On pourrait longuement discuter de cette définition. D’une part, l’emploi du singulier fait à la fois du féminisme et de la femme une sorte d’entité unique. D’autre part, les objectifs des mouvements féministes ne se résument pas à l’égalisation d’un statut.

Centre National de Ressources Textuelles et Lexicales

La définition célèbre (et efficace)

« Le féminisme est une lutte politique pour mettre fin à l’oppression sexiste. »

bell hooks. 2000. Feminist Theory : From Margin to Center. London : Pluto Press : 34.

Les définitions (quasi) exhaustives

« Le féminisme est une critique de la suprématie masculine, forgée et proposée à la lumière d’une volonté de la changer, qui, à son tour, repose sur la conviction de la possibilité même de ce changement. »

Linda Gordon. 1986. « What’s New in Women’s History ». Dans Feminist Studies/Critical Studies. Language, Discourse, Society

OU

« Il s’agit d’une prise de conscience d’abord individuelle, puis ensuite collective, suivie d’une révolte contre l’arrangement des rapports de sexe et la position subordonnée que les femmes y occupent dans une société donnée, à un moment donné de son histoire. Il s’agit aussi d’une lutte pour changer ces rapports et cette situation. »

Louise Toupin. 1998. Les courants de pensée féministe. En ligne.

Ce qu’il faut retenir

Définir le féminisme est une tâche ardue : les féminismes sont pluriels. Chaque courant, par ses moyens, ses objectifs et ses priorités, en infléchit la définition.

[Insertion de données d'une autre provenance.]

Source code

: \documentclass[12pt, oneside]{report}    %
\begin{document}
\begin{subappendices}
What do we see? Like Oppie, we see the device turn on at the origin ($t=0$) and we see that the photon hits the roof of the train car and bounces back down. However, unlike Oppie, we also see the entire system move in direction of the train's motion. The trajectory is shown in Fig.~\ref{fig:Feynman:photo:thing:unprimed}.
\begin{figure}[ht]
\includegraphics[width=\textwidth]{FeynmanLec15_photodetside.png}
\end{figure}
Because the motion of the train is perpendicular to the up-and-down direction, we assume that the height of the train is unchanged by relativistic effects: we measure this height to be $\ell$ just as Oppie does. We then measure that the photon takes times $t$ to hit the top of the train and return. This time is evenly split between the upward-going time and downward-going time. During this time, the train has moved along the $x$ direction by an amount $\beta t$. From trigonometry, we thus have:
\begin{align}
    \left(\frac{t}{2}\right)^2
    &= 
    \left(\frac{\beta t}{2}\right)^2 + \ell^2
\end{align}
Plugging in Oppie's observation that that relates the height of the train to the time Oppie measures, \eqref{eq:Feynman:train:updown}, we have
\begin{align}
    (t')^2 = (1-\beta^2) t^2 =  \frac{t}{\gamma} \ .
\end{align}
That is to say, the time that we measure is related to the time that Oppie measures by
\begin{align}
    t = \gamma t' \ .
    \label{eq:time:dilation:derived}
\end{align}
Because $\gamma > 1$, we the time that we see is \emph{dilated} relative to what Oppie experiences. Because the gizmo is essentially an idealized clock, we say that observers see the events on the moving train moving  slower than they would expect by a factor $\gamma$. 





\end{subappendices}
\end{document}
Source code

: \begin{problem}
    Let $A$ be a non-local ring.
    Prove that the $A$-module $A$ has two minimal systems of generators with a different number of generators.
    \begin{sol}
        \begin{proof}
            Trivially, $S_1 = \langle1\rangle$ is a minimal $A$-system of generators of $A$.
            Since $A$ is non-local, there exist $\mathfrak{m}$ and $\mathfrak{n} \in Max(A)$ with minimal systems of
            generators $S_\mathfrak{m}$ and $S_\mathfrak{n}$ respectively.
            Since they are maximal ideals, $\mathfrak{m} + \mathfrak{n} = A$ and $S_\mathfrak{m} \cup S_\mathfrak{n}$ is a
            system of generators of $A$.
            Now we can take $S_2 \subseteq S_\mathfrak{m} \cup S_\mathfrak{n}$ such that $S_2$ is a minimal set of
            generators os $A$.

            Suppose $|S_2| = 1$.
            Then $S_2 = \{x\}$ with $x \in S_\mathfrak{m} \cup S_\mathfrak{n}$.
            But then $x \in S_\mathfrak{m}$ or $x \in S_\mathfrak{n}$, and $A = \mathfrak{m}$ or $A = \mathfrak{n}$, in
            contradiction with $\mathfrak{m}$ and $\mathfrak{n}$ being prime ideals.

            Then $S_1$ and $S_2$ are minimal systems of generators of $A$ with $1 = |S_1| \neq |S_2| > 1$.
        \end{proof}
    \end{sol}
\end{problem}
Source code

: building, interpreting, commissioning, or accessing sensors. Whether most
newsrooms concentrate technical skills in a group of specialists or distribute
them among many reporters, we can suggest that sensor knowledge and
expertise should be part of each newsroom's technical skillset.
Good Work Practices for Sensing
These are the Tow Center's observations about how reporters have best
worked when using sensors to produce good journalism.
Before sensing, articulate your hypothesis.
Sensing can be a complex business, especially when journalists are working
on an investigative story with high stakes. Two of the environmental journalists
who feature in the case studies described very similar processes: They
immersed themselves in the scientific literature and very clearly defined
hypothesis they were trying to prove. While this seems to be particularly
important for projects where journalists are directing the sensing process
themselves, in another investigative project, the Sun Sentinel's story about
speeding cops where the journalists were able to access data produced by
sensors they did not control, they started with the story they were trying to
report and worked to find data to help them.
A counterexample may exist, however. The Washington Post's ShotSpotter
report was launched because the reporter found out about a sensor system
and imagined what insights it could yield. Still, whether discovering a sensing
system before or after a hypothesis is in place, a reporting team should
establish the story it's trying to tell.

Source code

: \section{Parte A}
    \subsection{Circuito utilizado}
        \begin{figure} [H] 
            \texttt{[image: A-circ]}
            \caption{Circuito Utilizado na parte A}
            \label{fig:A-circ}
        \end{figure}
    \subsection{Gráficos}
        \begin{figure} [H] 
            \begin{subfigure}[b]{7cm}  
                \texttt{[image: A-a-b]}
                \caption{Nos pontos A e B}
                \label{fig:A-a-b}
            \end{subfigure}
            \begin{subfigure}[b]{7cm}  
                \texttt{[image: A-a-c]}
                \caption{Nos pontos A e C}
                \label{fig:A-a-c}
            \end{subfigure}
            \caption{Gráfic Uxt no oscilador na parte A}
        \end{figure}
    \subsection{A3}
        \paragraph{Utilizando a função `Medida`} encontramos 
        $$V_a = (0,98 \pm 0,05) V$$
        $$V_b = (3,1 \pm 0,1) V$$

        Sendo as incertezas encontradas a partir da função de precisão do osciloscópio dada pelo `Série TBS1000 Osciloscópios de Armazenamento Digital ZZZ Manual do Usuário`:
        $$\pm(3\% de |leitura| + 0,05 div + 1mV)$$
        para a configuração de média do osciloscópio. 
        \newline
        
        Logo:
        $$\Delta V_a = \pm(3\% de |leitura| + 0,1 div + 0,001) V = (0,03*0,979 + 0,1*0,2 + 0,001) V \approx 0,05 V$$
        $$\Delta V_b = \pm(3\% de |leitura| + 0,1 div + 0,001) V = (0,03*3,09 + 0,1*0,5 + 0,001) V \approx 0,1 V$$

Les prémisses de base des mouvements féministes demeurent en revanche les mêmes, qu’importe les courants : chaque être humain a droit à l’égalité et au respect de son intégrité physique et morale; or le genre est un motif de discrimination qui déroge à ce droit supposément universel.

Ce sont ensuite les causes de la domination qui varient : le système législatif, le système économique (le capitalisme), la répartition du pouvoir (le patriarcat), etc. Ce à quoi s’ajoutent les autres motifs de discrimination, notamment la couleur de peau, l’orientation sexuelle, mais également la grosseur du corps ou ses capacités. Alors, à chaque cause ses moyens d’action et sa solution!